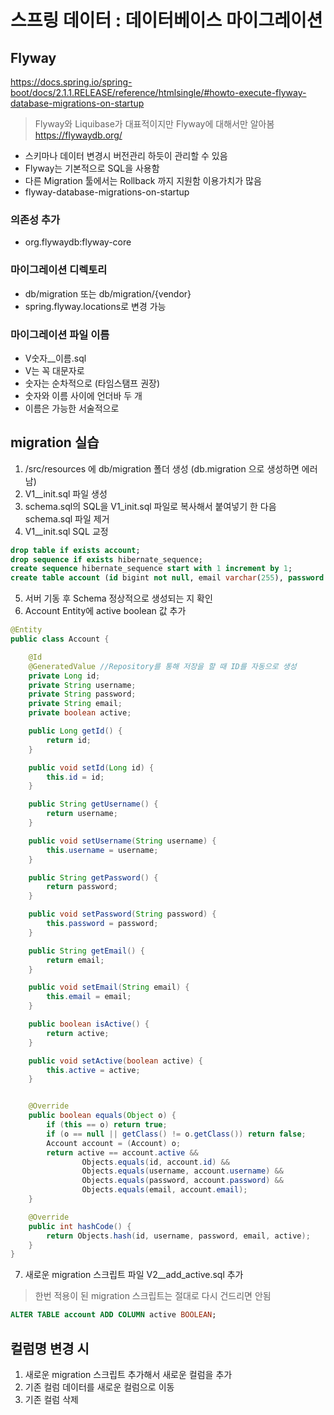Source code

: # 스프링 데이터 : 데이터베이스 마이그레이션

## Flyway 
https://docs.spring.io/spring-boot/docs/2.1.1.RELEASE/reference/htmlsingle/#howto-execute-flyway-database-migrations-on-startup  
> Flyway와 Liquibase가 대표적이지만 Flyway에 대해서만 알아봄  
https://flywaydb.org/  
- 스키마나 데이터 변경시 버전관리 하듯이 관리할 수 있음  
- Flyway는 기본적으로 SQL을 사용함  
- 다른 Migration 툴에서는 Rollback 까지 지원함 이용가치가 많음  
- flyway-database-migrations-on-startup

### 의존성 추가
- org.flywaydb:flyway-core

### 마이그레이션 디렉토리
- db/migration 또는 db/migration/{vendor}
- spring.flyway.locations로 변경 가능

### 마이그레이션 파일 이름
- V숫자__이름.sql
- V는 꼭 대문자로
- 숫자는 순차적으로 (타임스탬프 권장)
- 숫자와 이름 사이에 언더바 ​두 개​
- 이름은 가능한 서술적으로

## migration 실습
1. /src/resources 에 db/migration 폴더 생성 (db.migration 으로 생성하면 에러남)
2. V1__init.sql 파일 생성
3. schema.sql의 SQL을 V1_init.sql 파일로 복사해서 붙여넣기 한 다음 schema.sql 파일 제거
4. V1__init.sql SQL 교정
```sql
drop table if exists account;
drop sequence if exists hibernate_sequence;
create sequence hibernate_sequence start with 1 increment by 1;
create table account (id bigint not null, email varchar(255), password varchar(255), username varchar(255), primary key (id));
```
5. 서버 기동 후 Schema 정상적으로 생성되는 지 확인
6. Account Entity에 active boolean 값 추가
```java
@Entity
public class Account {

    @Id
    @GeneratedValue //Repository를 통해 저장을 할 때 ID를 자동으로 생성
    private Long id;
    private String username;
    private String password;
    private String email;
    private boolean active;

    public Long getId() {
        return id;
    }

    public void setId(Long id) {
        this.id = id;
    }

    public String getUsername() {
        return username;
    }

    public void setUsername(String username) {
        this.username = username;
    }

    public String getPassword() {
        return password;
    }

    public void setPassword(String password) {
        this.password = password;
    }

    public String getEmail() {
        return email;
    }

    public void setEmail(String email) {
        this.email = email;
    }

    public boolean isActive() {
        return active;
    }

    public void setActive(boolean active) {
        this.active = active;
    }


    @Override
    public boolean equals(Object o) {
        if (this == o) return true;
        if (o == null || getClass() != o.getClass()) return false;
        Account account = (Account) o;
        return active == account.active &&
                Objects.equals(id, account.id) &&
                Objects.equals(username, account.username) &&
                Objects.equals(password, account.password) &&
                Objects.equals(email, account.email);
    }

    @Override
    public int hashCode() {
        return Objects.hash(id, username, password, email, active);
    }
}
```

7. 새로운 migration 스크립트 파일 V2__add_active.sql 추가
> 한번 적용이 된 migration 스크립트는 절대로 다시 건드리면 안됨  
```sql
ALTER TABLE account ADD COLUMN active BOOLEAN;
```

## 컬럼명 변경 시 
1. 새로운 migration 스크립트 추가해서 새로운 컬럼을 추가
2. 기존 컬럼 데이터를 새로운 컬럼으로 이동
3. 기존 컬럼 삭제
____
-- Exercise --
What lines in the data hold the word "equals"? Return them.

-- Exercise answer --
    public boolean equals(Object o) {
                Objects.equals(id, account.id) &&
                Objects.equals(username, account.username) &&
                Objects.equals(password, account.password) &&
                Objects.equals(email, account.email);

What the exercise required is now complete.